The Inspiration Behind Tigertail, Explained

Netflix’s ‘Tigertail’ follows the story of a man named Grover. Growing up in Taiwan, he nurtures the dream of going to America and starting a new life there. He sacrifices a lot of things to make it happen, but how it turns out to be is entirely different from what he had expected. The film portrays an intimate study of family and relationships. There is a reason why it feels so realistic. If you’ve been wondering whether it is based on a true story, here’s the answer.

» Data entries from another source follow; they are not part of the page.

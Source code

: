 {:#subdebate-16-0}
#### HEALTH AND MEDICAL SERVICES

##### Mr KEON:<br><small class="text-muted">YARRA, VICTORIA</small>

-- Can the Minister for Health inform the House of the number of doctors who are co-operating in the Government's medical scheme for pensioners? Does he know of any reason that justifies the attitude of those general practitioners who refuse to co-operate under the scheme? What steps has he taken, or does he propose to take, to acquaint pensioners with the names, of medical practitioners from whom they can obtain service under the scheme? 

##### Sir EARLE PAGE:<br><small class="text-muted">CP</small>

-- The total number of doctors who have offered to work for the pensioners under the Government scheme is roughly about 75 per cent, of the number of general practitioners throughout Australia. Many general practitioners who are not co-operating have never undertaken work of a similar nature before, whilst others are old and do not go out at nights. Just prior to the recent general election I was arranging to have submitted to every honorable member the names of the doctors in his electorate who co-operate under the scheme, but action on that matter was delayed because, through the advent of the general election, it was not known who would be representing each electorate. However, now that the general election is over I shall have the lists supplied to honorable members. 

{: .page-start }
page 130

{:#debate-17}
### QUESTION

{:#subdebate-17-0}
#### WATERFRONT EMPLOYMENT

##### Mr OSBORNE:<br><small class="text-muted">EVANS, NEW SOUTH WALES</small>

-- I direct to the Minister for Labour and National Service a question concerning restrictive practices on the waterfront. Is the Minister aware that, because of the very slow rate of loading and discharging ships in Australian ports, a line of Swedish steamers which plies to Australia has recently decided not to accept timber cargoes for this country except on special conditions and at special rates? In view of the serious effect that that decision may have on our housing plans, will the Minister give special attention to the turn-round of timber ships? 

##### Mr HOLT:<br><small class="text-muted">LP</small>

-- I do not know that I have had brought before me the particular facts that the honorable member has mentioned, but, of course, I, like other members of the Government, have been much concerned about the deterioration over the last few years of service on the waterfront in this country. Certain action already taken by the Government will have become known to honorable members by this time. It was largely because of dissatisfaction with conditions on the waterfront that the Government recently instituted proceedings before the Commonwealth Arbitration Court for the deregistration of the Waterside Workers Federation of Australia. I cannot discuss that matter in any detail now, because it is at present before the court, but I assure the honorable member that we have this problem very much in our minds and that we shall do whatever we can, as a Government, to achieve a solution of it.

Is ‘Tigertail’ Based on a True Story?

Yes, ‘Tigertail’ is based on a true story. It is semi-autobiographical account of writer-director Alan Yang’s father. He had the idea four years before he started working on it. In an interview with CBS Local, he said, “I always wanted to write and direct a movie, but I wanted it to be something I was really passionate about. The subject matter is very personal, it’s loosely based off my Dad’s story and about his journey from Taiwan to America. It’s a universal story. It’s not just about Asian people or immigration, it’s about lost love, regret, and a father and daughter connecting.”

Yang has called the film a love letter to his family as well as Asian immigrants.

Calling it “my dream of my father’s dream of his past”, Yang confessed that, in a lot of ways, it is not really the story of his father. It is a sequence of events that he imagines would have happened this way. He didn’t get too deep into the real account of his father because he didn’t want it to affect the way he wanted to write the film.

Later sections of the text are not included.